Task statement:
Narrow the data below down to the lines containing "style".

[Input records]

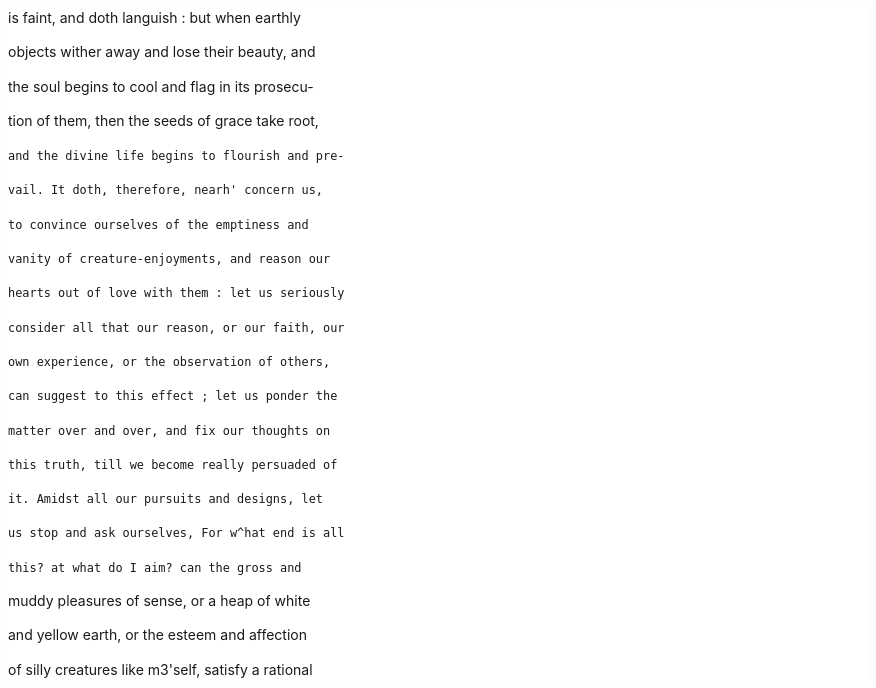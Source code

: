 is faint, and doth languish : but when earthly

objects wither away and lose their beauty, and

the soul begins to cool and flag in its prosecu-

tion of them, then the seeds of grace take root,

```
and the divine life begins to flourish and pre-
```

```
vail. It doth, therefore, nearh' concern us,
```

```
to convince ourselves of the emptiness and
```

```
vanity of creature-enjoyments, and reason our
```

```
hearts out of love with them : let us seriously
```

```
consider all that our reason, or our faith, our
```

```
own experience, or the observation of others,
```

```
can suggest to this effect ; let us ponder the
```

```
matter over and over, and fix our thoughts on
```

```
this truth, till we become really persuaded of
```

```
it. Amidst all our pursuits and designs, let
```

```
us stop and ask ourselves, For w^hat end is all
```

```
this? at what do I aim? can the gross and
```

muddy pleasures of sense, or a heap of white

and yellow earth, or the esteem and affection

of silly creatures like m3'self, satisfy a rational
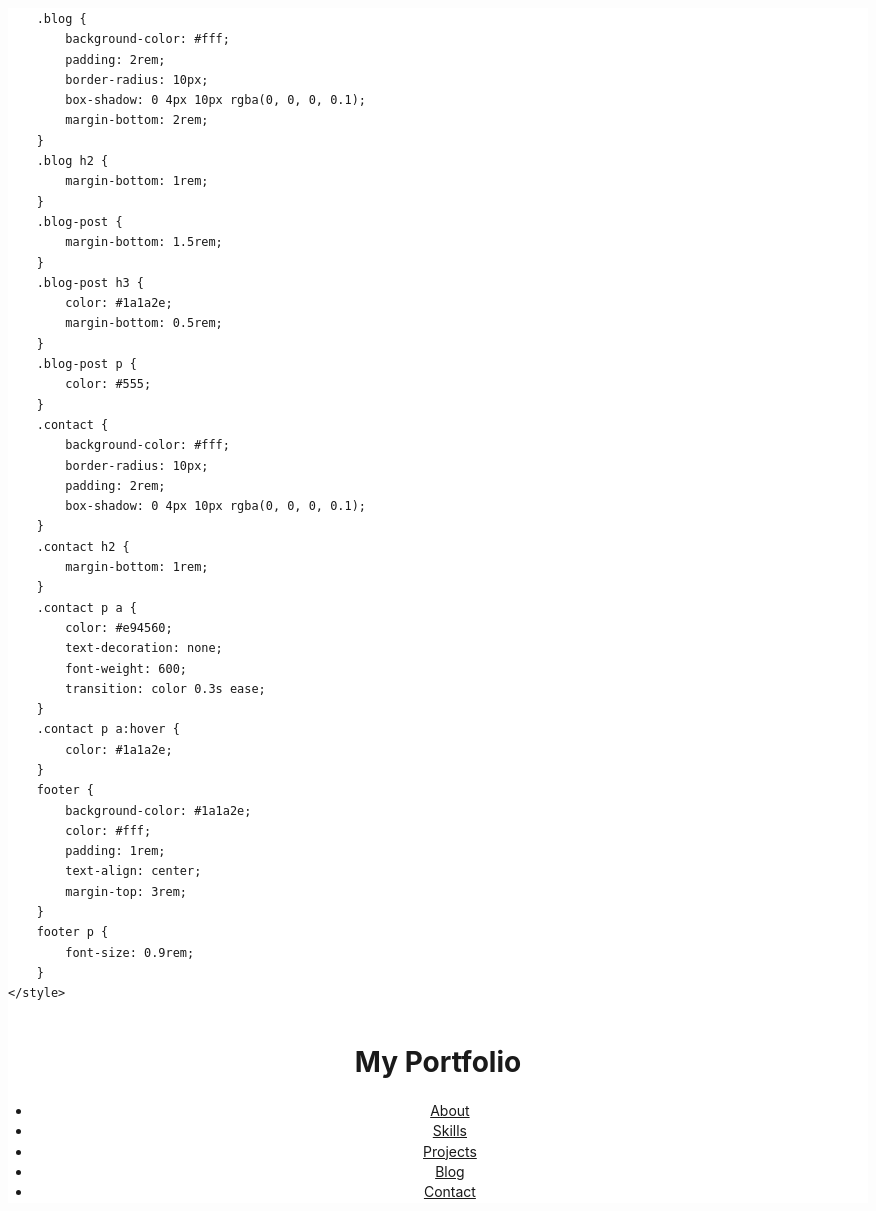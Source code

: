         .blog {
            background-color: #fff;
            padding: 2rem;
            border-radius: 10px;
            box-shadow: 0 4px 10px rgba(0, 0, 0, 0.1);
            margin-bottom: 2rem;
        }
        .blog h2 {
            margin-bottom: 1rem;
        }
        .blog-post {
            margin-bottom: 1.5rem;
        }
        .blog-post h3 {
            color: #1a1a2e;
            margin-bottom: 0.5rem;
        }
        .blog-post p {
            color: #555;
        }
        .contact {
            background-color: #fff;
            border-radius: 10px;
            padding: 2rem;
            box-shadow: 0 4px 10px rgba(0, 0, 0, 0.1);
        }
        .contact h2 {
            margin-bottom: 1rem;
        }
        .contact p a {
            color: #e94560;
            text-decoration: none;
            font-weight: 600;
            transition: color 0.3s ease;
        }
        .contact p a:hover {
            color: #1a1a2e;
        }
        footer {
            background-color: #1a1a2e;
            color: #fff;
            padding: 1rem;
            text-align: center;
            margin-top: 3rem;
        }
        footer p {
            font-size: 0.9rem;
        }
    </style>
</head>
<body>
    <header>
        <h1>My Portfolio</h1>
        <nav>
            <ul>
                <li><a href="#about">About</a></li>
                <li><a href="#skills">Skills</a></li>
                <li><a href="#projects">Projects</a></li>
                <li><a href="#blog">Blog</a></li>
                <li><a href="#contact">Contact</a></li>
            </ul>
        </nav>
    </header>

[/Input records]
[Input records]

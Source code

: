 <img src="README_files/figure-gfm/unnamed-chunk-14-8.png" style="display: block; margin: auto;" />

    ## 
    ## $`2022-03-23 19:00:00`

[/Input records]

Completed task:
    </style>
: <img src="README_files/figure-gfm/unnamed-chunk-14-8.png" style="display: block; margin: auto;" />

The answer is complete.